** Opening Data shown block **
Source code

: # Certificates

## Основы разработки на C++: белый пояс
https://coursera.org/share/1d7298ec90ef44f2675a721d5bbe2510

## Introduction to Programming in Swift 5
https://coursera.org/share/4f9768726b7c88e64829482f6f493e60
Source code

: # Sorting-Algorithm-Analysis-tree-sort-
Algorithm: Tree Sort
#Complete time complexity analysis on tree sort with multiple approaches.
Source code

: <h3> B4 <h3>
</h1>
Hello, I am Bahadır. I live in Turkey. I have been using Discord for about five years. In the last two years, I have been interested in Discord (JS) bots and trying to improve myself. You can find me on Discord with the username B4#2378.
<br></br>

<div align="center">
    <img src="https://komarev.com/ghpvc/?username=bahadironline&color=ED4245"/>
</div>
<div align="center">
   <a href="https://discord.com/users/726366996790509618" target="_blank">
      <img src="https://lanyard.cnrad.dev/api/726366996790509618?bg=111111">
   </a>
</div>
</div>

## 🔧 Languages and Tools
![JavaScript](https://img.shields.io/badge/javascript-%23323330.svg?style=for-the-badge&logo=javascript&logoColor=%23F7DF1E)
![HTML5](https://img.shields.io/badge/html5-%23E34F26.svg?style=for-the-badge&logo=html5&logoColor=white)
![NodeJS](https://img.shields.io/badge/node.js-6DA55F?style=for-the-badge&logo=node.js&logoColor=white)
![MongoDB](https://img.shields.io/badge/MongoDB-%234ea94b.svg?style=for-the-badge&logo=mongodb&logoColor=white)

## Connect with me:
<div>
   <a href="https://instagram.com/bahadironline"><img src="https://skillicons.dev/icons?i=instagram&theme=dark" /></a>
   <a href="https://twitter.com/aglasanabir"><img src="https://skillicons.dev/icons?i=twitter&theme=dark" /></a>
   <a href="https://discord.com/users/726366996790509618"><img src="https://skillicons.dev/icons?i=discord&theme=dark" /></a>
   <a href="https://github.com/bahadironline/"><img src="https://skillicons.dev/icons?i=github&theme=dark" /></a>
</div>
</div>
** Closing Data shown block **
Exercise: Please find, in the entries above, every line where "users" occurs, and copy it.

Your response:
   <a href="https://discord.com/users/726366996790509618" target="_blank">
   <a href="https://discord.com/users/726366996790509618"><img src="https://skillicons.dev/icons?i=discord&theme=dark" /></a>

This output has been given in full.